If you are looking for some quick emotional support probably do not read this. If you are looking to deal with the alphabet soup read below.
While some children on the autism spectrum do have a long list of additional distinct appropriate diagnosis, this is the exception. In most cases these "laundry" lists of diagnosis come from clinician who are well meaning but poorly educated, trained and experienced in the area of autism trying to use neurotypical criteria, perception and experience to diagnose autistic children.
The result is that they apply neurotypical therapies, which are not effective towards a long term positive outcome. Yes, sometimes when the co morbidity is manifesting itself in a way that is acutely damaging to individual, medication and other neurotypical therapies are necessary in the short term to allow for more appropriate therapies to take hold.
I will go through some of the list. And yes some children may have a distinct diagnosis but first the clinician must remove from the observations he(she) is using the ones which are manifestations of autism.

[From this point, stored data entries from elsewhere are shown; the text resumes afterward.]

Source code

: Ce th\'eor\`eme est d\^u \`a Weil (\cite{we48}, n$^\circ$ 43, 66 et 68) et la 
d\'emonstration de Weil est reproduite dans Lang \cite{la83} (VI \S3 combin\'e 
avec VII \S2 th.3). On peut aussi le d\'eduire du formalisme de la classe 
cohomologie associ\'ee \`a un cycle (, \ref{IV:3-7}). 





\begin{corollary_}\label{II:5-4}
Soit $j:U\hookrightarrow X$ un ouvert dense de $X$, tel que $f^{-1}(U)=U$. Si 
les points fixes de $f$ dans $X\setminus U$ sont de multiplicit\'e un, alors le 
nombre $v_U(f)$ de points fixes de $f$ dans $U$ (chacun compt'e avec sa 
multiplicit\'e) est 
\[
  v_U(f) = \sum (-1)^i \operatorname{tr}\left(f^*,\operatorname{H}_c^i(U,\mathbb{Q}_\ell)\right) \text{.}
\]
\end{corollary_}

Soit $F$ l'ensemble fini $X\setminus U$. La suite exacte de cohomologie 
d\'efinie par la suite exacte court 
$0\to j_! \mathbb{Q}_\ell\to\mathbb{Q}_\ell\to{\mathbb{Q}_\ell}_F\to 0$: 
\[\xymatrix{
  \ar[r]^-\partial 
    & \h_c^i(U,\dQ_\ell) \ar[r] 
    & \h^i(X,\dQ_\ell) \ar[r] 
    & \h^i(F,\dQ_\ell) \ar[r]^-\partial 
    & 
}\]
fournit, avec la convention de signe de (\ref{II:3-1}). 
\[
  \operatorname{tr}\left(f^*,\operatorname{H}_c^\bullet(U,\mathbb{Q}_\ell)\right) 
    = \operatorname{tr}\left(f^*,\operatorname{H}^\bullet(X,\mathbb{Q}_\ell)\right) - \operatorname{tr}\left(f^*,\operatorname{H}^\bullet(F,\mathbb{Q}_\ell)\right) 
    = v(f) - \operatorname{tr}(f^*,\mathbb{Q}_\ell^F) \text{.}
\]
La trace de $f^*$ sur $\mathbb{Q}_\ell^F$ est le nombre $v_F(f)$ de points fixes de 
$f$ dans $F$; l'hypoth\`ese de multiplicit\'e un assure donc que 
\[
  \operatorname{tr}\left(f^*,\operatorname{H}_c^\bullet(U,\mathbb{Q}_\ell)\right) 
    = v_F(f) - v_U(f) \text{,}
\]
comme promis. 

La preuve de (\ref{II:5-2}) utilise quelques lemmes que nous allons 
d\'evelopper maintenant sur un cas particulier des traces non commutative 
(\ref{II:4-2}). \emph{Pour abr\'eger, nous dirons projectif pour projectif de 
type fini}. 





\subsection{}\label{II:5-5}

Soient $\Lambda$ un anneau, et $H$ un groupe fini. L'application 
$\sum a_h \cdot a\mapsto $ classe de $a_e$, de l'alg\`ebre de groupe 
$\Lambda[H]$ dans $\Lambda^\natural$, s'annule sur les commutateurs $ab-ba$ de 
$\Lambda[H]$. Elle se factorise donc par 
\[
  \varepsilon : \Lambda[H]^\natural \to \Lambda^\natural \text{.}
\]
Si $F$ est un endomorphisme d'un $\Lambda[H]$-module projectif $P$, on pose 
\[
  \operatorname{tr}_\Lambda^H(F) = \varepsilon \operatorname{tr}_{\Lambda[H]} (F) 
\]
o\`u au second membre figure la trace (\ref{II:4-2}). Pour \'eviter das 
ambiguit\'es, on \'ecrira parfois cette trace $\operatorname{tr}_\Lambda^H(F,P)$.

My first and “favorite” is ADHD. The inexperienced clinician sees a child who does not focus on the clinician's "task at hand" which is typically supplied though written of verbal form. First the task is not being supplied and the output is not being analyzed in the child’s "native" visual format (how attentive would you be if the task was give say in Russian). Second there is the assumption that the child would have interest in the request of the "adult". Why would he (unless he has received intellectual instruction in, practiced and generalized this social skills area) what the clinician wants is not within the child’s areas of interest. So then you have a child (who is bored) up and walking around exploring or "playing" in his visual "world".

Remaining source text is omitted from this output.